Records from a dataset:
· · · · ·

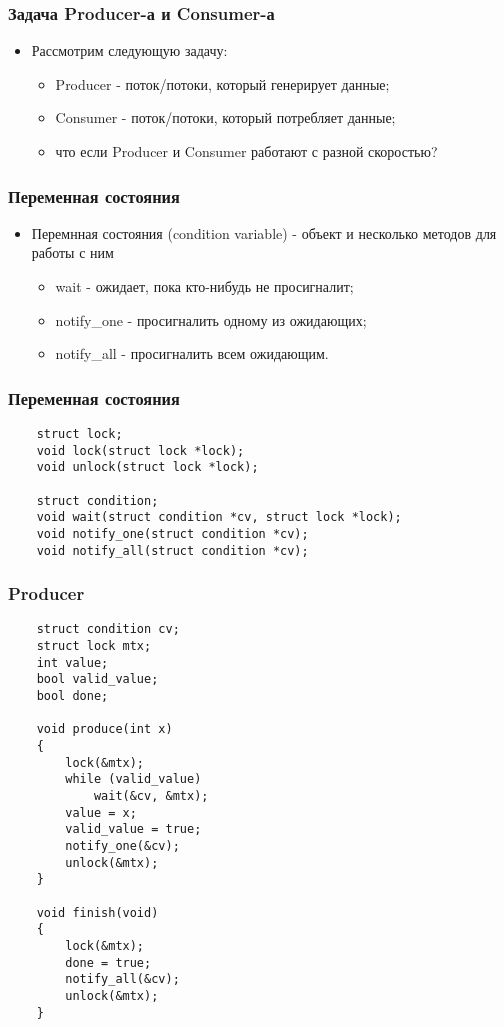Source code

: \begin{frame}
\frametitle{Задача Producer-а и Consumer-а}
\begin{itemize}
    \item<1->Рассмотрим следующую задачу:
    \begin{itemize}
        \item<2->Producer - поток/потоки, который генерирует данные;
        \item<3->Consumer - поток/потоки, который потребляет данные;
        \item<4->что если Producer и Consumer работают с разной скоростью?
    \end{itemize}
\end{itemize}
\end{frame}

\begin{frame}
\frametitle{Переменная состояния}
\begin{itemize}
    \item<1->Перемнная состояния (condition variable) - объект и несколько
         методов для работы с ним
    \begin{itemize}
        \item<2->wait - ожидает, пока кто-нибудь не просигналит;
        \item<3->notify\_one - просигналить одному из ожидающих;
        \item<4->notify\_all - просигналить всем ожидающим.
    \end{itemize}
\end{itemize}
\end{frame}

\begin{frame}[fragile]
\frametitle{Переменная состояния}
\begin{lstlisting}
    struct lock;
    void lock(struct lock *lock);
    void unlock(struct lock *lock);

    struct condition;
    void wait(struct condition *cv, struct lock *lock);
    void notify_one(struct condition *cv);
    void notify_all(struct condition *cv);
\end{lstlisting}
\end{frame}

\begin{frame}[fragile]
\frametitle{Producer}
\begin{lstlisting}
    struct condition cv;
    struct lock mtx;
    int value;
    bool valid_value;
    bool done;

    void produce(int x)
    {
        lock(&mtx);
        while (valid_value)
            wait(&cv, &mtx);
        value = x;
        valid_value = true;
        notify_one(&cv);
        unlock(&mtx);
    }

    void finish(void)
    {
        lock(&mtx);
        done = true;
        notify_all(&cv);
        unlock(&mtx);
    }
\end{lstlisting}
\end{frame}

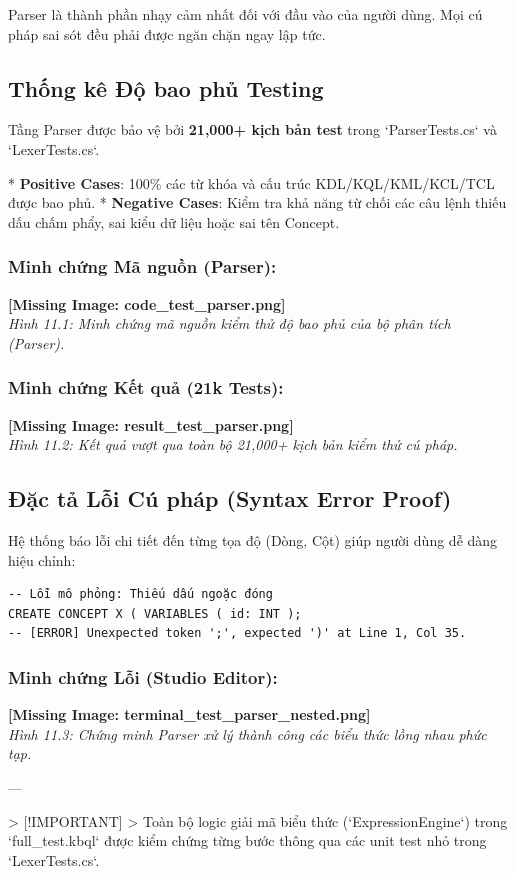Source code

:Parser là thành phần nhạy cảm nhất đối với đầu vào của người dùng. Mọi cú pháp sai sót đều phải được ngăn chặn ngay lập tức.

\subsection{Thống kê Độ bao phủ Testing}

Tầng Parser được bảo vệ bởi \textbf{21,000+ kịch bản test} trong `ParserTests.cs` và `LexerTests.cs`.

*   \textbf{Positive Cases}: 100\% các từ khóa và cấu trúc KDL/KQL/KML/KCL/TCL được bao phủ.
*   \textbf{Negative Cases}: Kiểm tra khả năng từ chối các câu lệnh thiếu dấu chấm phẩy, sai kiểu dữ liệu hoặc sai tên Concept.

\subsubsection{Minh chứng Mã nguồn (Parser):}
\textbf{[Missing Image: code_test_parser.png]}\\ \textit{Hình 11.1: Minh chứng mã nguồn kiểm thử độ bao phủ của bộ phân tích (Parser).}

\subsubsection{Minh chứng Kết quả (21k Tests):}
\textbf{[Missing Image: result_test_parser.png]}\\ \textit{Hình 11.2: Kết quả vượt qua toàn bộ 21,000+ kịch bản kiểm thử cú pháp.}

\subsection{Đặc tả Lỗi Cú pháp (Syntax Error Proof)}

Hệ thống báo lỗi chi tiết đến từng tọa độ (Dòng, Cột) giúp người dùng dễ dàng hiệu chỉnh:

\begin{verbatim}
-- Lỗi mô phỏng: Thiếu dấu ngoặc đóng
CREATE CONCEPT X ( VARIABLES ( id: INT );
-- [ERROR] Unexpected token ';', expected ')' at Line 1, Col 35.
\end{verbatim}

\subsubsection{Minh chứng Lỗi (Studio Editor):}
\textbf{[Missing Image: terminal_test_parser_nested.png]}\\ \textit{Hình 11.3: Chứng minh Parser xử lý thành công các biểu thức lồng nhau phức tạp.}

---

> [!IMPORTANT]
> Toàn bộ logic giải mã biểu thức (`ExpressionEngine`) trong `full\_test.kbql` được kiểm chứng từng bước thông qua các unit test nhỏ trong `LexerTests.cs`.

· · · · ·

- WHAT YOU SHOULD DO: Copy, exactly and only, the lines above that begin with the one containing "объект и несколько" and finish with the one containing "просигналить всем ожидающим.".

- WORKED SOLUTION:
    \item<1->Перемнная состояния (condition variable) - объект и несколько
         методов для работы с ним
    \begin{itemize}
        \item<2->wait - ожидает, пока кто-нибудь не просигналит;
        \item<3->notify\_one - просигналить одному из ожидающих;
        \item<4->notify\_all - просигналить всем ожидающим.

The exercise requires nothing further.